The first few months were dedicated to ensuring the model could function in real Anganwadi Centres rather than remaining a theoretical concept. Explaining this integrated approach to government departments, CSR partners, NGOs, and field workers was equally demanding. Those conversations gradually helped validate whether the idea could create meaningful impact.


Positive responses emerged when stakeholders understood that Smart Anganwadi represented complete transformation rather than simple renovation. That growing acceptance strengthened the team's confidence while encouraging continuous improvement of the model for wider implementation.
The earliest encouragement came from people who recognised the importance of strengthening early childhood education at the grassroots level. They appreciated that Smart Anganwadi focused not only on improving physical spaces but also on creating measurable learning outcomes, teacher empowerment, and transparent reporting systems for long-term impact.
There were moments when progress felt slow, yet the purpose remained constant.

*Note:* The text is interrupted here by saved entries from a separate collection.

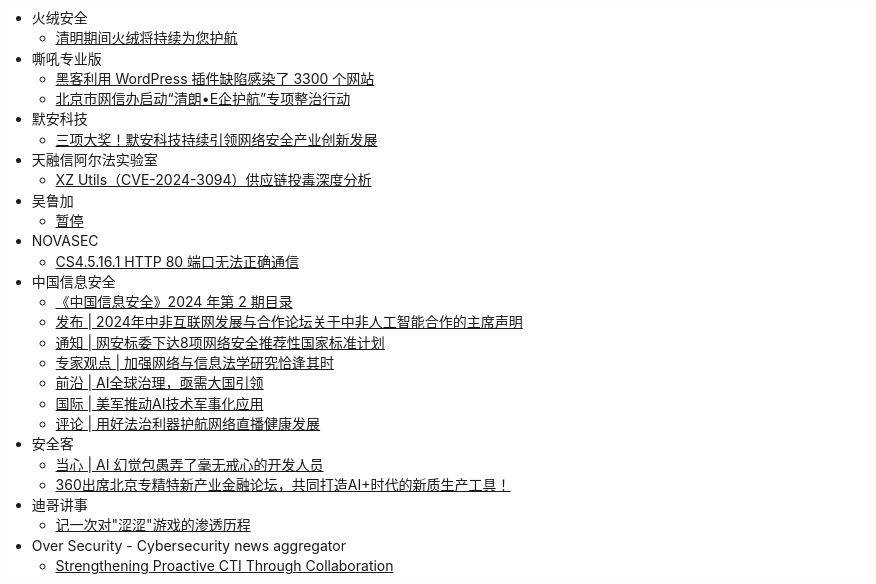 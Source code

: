 - 火绒安全
  - [清明期间火绒将持续为您护航](https://mp.weixin.qq.com/s?__biz=MzI3NjYzMDM1Mg==&mid=2247518123&idx=1&sn=31d8085015bf253d191d1ddb2f92f9db&chksm=eb705994dc07d082488a40a15aac5e79ed9bfa4818723085358f88cf7c06e515e80c24a2f919&scene=58&subscene=0#rd)
- 嘶吼专业版
  - [黑客利用 WordPress 插件缺陷感染了 3300 个网站](https://mp.weixin.qq.com/s?__biz=MzI0MDY1MDU4MQ==&mid=2247574514&idx=1&sn=6fe472c80094394ac609be056181c816&chksm=e91473c8de63fadecc75b008a62923f3743eed6179a6b9ef38f684704288ad7c44bcd8d3b801&scene=58&subscene=0#rd)
  - [北京市网信办启动“清朗•E企护航”专项整治行动](https://mp.weixin.qq.com/s?__biz=MzI0MDY1MDU4MQ==&mid=2247574514&idx=2&sn=47a767d00a9d38bb35882026d901843b&chksm=e91473c8de63fade832646378094341bb2f604a4c0d521dfca96197ab3f7520c55dde9c94cfa&scene=58&subscene=0#rd)
- 默安科技
  - [三项大奖！默安科技持续引领网络安全产业创新发展](https://mp.weixin.qq.com/s?__biz=MzIzODQxMjM2NQ==&mid=2247498215&idx=1&sn=64558310e882d5be93912ae0af10c2b6&chksm=e93b0ec5de4c87d3cbb71cd8227d4182da4f89f92bec10b396567d6388a353e62f8d1674b60e&scene=58&subscene=0#rd)
- 天融信阿尔法实验室
  - [XZ Utils（CVE-2024-3094）供应链投毒深度分析](https://mp.weixin.qq.com/s?__biz=Mzg3MDAzMDQxNw==&mid=2247496627&idx=1&sn=0f65a56d67de2ead7f9ee32ff1441632&chksm=ce96be8df9e1379be4f1dd48c664973dec99c2efad72fd87b39ada0f5ade13e11e9478c9ccac&scene=58&subscene=0#rd)
- 吴鲁加
  - [暂停](https://mp.weixin.qq.com/s?__biz=Mzg5NDY4ODM1MA==&mid=2247484665&idx=1&sn=190a077d6233350af9cb032511bcf751&chksm=c01a89c8f76d00de93b6fcdbaf745cd704b492c212db31cbd5c4d15545699273bd09d9c118a6&scene=58&subscene=0#rd)
- NOVASEC
  - [CS4.5.16.1 HTTP 80 端口无法正确通信](https://mp.weixin.qq.com/s?__biz=MzUzODU3ODA0MA==&mid=2247489437&idx=1&sn=a564810bd01b26e5423ad89502e22103&chksm=fad4ca8acda3439cbddec756e6f801c536819e7541434171cec7090000d7f6c19e4b9c6fccc1&scene=58&subscene=0#rd)
- 中国信息安全
  - [《中国信息安全》2024 年第 2 期目录](https://mp.weixin.qq.com/s?__biz=MzA5MzE5MDAzOA==&mid=2664209661&idx=1&sn=fd133387c2b0cfc70a21e83f49cac6ca&chksm=8b599e04bc2e171273d7b616b0766946634cc239e440d84784aa9e07e98ab3e22e10039cc750&scene=58&subscene=0#rd)
  - [发布 | 2024年中非互联网发展与合作论坛关于中非人工智能合作的主席声明](https://mp.weixin.qq.com/s?__biz=MzA5MzE5MDAzOA==&mid=2664209661&idx=2&sn=cbcbb67ad8455f652b502013dd7a62f4&chksm=8b599e04bc2e17121fdff0a5543489a7f3a811f2cff49e12f471f4fce0d2d61615a5bcee6aa2&scene=58&subscene=0#rd)
  - [通知 | 网安标委下达8项网络安全推荐性国家标准计划](https://mp.weixin.qq.com/s?__biz=MzA5MzE5MDAzOA==&mid=2664209661&idx=3&sn=909b467710b9ed54f9a3946a6946b6b9&chksm=8b599e04bc2e17123ba3c5cd4af12132e410adf53519630a375f46a582846877fc94e3191889&scene=58&subscene=0#rd)
  - [专家观点 | 加强网络与信息法学研究恰逢其时](https://mp.weixin.qq.com/s?__biz=MzA5MzE5MDAzOA==&mid=2664209661&idx=4&sn=77803f409f223a8a5e155ef6a2237d1c&chksm=8b599e04bc2e1712002fb1cd0e7700a58c0e947323070798d92aed95e2efbac516d616f31c80&scene=58&subscene=0#rd)
  - [前沿 | AI全球治理，亟需大国引领](https://mp.weixin.qq.com/s?__biz=MzA5MzE5MDAzOA==&mid=2664209661&idx=5&sn=41ec27520a594572e97d8c6a36b821a1&chksm=8b599e04bc2e17123bb3e62945af2e71aa7780151e3400e9a0c1283ba70eb4ceb7658c756e97&scene=58&subscene=0#rd)
  - [国际 | 美军推动AI技术军事化应用](https://mp.weixin.qq.com/s?__biz=MzA5MzE5MDAzOA==&mid=2664209661&idx=6&sn=84800170264cfb36d5a47938324a6339&chksm=8b599e04bc2e1712a410a591b88e5ad550bbf5a0062adc13eda4194ecbcf56984e5e2407f333&scene=58&subscene=0#rd)
  - [评论 | 用好法治利器护航网络直播健康发展](https://mp.weixin.qq.com/s?__biz=MzA5MzE5MDAzOA==&mid=2664209661&idx=7&sn=5dca7687f71ef9758746bb6acf1dcfce&chksm=8b599e04bc2e1712d8aec698af9c8b68912a0400fa78085186e9d260f09a575933d4bfb1e2c5&scene=58&subscene=0#rd)
- 安全客
  - [当心 | AI 幻觉包愚弄了毫无戒心的开发人员](https://mp.weixin.qq.com/s?__biz=MzA5ODA0NDE2MA==&mid=2649786463&idx=1&sn=095e018af94be9423b9035537417192d&chksm=8893b830bfe43126de991087917f885eba9bafa7b9a0e9e61296e1e053bd7e3b1cc2464e0677&scene=58&subscene=0#rd)
  - [360出席北京专精特新产业金融论坛，共同打造AI+时代的新质生产工具！](https://mp.weixin.qq.com/s?__biz=MzA5ODA0NDE2MA==&mid=2649786463&idx=2&sn=43811fb49142efa9496da925d828344a&chksm=8893b830bfe43126d5f28f4662dd1a20fd647ae0b2af55d5b9e841f802a8bef56ef5251dbee7&scene=58&subscene=0#rd)
- 迪哥讲事
  - [记一次对"涩涩"游戏的渗透历程](https://mp.weixin.qq.com/s?__biz=MzIzMTIzNTM0MA==&mid=2247494017&idx=1&sn=11e801abbaaed50f5f3c0bccadfb1202&chksm=e8a5e3e2dfd26af4f325c262be39be32b81ce1e521d4aaeaf9f3485b926f59980ff8ca21eb09&scene=58&subscene=0#rd)
- Over Security - Cybersecurity news aggregator
  - [Strengthening Proactive CTI Through Collaboration](https://blog.bushidotoken.net/2024/04/strengthening-proactive-cti-through.html)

The possibility of improving everyday learning experiences for children and equipping Anganwadi workers with better tools continued to guide every decision, eventually shaping a much larger national vision.

A Long-Term Vision for Grassroots Learning
The startup's long-term vision is to become a leading platform for Anganwadi transformation, helping government departments, CSR foundations, NGOs, and institutions modernise Anganwadi Centres through technology, foundational learning, teacher training, and transparent impact monitoring.
The journey has reinforced one important lesson: meaningful innovation happens when technology and empathy work together. The founders continue to believe that lasting change begins by solving real problems with patience and honesty. As they often remind future entrepreneurs,
If your idea can improve even one child's future, it is worth building with full honesty and dedication.